**GOAL OF THE EXERCISE:** The response should be an exact copy of every record.

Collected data
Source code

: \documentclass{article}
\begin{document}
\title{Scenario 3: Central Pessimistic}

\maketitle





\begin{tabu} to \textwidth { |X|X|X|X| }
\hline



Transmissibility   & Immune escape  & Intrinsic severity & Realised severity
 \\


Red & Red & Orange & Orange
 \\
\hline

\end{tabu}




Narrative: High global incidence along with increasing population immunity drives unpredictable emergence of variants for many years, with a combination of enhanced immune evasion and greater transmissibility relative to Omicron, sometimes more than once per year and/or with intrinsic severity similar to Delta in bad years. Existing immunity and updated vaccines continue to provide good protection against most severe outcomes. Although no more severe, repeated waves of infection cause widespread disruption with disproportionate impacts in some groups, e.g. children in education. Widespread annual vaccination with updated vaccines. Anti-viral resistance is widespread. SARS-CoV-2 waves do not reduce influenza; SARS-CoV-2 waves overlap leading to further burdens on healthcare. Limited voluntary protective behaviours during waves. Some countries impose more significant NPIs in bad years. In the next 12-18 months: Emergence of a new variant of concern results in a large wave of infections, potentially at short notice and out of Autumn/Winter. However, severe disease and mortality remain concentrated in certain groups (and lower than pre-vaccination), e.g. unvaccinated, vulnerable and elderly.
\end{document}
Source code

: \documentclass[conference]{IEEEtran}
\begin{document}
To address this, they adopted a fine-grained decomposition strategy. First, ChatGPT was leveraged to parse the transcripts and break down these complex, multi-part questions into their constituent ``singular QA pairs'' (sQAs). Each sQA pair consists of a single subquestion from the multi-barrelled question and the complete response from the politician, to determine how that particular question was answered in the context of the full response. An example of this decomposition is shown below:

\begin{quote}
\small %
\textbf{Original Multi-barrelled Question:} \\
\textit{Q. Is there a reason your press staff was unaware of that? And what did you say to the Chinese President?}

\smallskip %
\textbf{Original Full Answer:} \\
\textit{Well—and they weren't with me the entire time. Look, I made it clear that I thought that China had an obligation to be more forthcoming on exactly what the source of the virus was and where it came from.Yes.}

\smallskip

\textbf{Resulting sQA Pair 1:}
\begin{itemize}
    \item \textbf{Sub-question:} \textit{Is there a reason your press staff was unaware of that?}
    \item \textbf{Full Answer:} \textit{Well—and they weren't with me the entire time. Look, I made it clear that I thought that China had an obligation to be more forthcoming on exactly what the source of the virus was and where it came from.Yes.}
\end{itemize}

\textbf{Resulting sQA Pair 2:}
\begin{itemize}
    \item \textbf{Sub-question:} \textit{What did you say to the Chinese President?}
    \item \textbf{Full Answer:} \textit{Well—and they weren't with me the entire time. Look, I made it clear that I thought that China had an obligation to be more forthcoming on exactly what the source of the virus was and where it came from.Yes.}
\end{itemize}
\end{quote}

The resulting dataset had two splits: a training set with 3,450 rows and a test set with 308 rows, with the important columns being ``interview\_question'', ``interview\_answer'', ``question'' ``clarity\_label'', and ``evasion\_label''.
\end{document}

**FINISHED EXERCISE:**
Source code

: \documentclass{article}
\begin{document}
\title{Scenario 3: Central Pessimistic}

\maketitle





\begin{tabu} to \textwidth { |X|X|X|X| }
\hline



Transmissibility   & Immune escape  & Intrinsic severity & Realised severity
 \\


Red & Red & Orange & Orange
 \\
\hline

\end{tabu}




Narrative: High global incidence along with increasing population immunity drives unpredictable emergence of variants for many years, with a combination of enhanced immune evasion and greater transmissibility relative to Omicron, sometimes more than once per year and/or with intrinsic severity similar to Delta in bad years. Existing immunity and updated vaccines continue to provide good protection against most severe outcomes. Although no more severe, repeated waves of infection cause widespread disruption with disproportionate impacts in some groups, e.g. children in education. Widespread annual vaccination with updated vaccines. Anti-viral resistance is widespread. SARS-CoV-2 waves do not reduce influenza; SARS-CoV-2 waves overlap leading to further burdens on healthcare. Limited voluntary protective behaviours during waves. Some countries impose more significant NPIs in bad years. In the next 12-18 months: Emergence of a new variant of concern results in a large wave of infections, potentially at short notice and out of Autumn/Winter. However, severe disease and mortality remain concentrated in certain groups (and lower than pre-vaccination), e.g. unvaccinated, vulnerable and elderly.
\end{document}
Source code

: \documentclass[conference]{IEEEtran}
\begin{document}
To address this, they adopted a fine-grained decomposition strategy. First, ChatGPT was leveraged to parse the transcripts and break down these complex, multi-part questions into their constituent ``singular QA pairs'' (sQAs). Each sQA pair consists of a single subquestion from the multi-barrelled question and the complete response from the politician, to determine how that particular question was answered in the context of the full response. An example of this decomposition is shown below:

\begin{quote}
\small %
\textbf{Original Multi-barrelled Question:} \\
\textit{Q. Is there a reason your press staff was unaware of that? And what did you say to the Chinese President?}

\smallskip %
\textbf{Original Full Answer:} \\
\textit{Well—and they weren't with me the entire time. Look, I made it clear that I thought that China had an obligation to be more forthcoming on exactly what the source of the virus was and where it came from.Yes.}

\smallskip

\textbf{Resulting sQA Pair 1:}
\begin{itemize}
    \item \textbf{Sub-question:} \textit{Is there a reason your press staff was unaware of that?}
    \item \textbf{Full Answer:} \textit{Well—and they weren't with me the entire time. Look, I made it clear that I thought that China had an obligation to be more forthcoming on exactly what the source of the virus was and where it came from.Yes.}
\end{itemize}

\textbf{Resulting sQA Pair 2:}
\begin{itemize}
    \item \textbf{Sub-question:} \textit{What did you say to the Chinese President?}
    \item \textbf{Full Answer:} \textit{Well—and they weren't with me the entire time. Look, I made it clear that I thought that China had an obligation to be more forthcoming on exactly what the source of the virus was and where it came from.Yes.}
\end{itemize}
\end{quote}

The resulting dataset had two splits: a training set with 3,450 rows and a test set with 308 rows, with the important columns being ``interview\_question'', ``interview\_answer'', ``question'' ``clarity\_label'', and ``evasion\_label''.
\end{document}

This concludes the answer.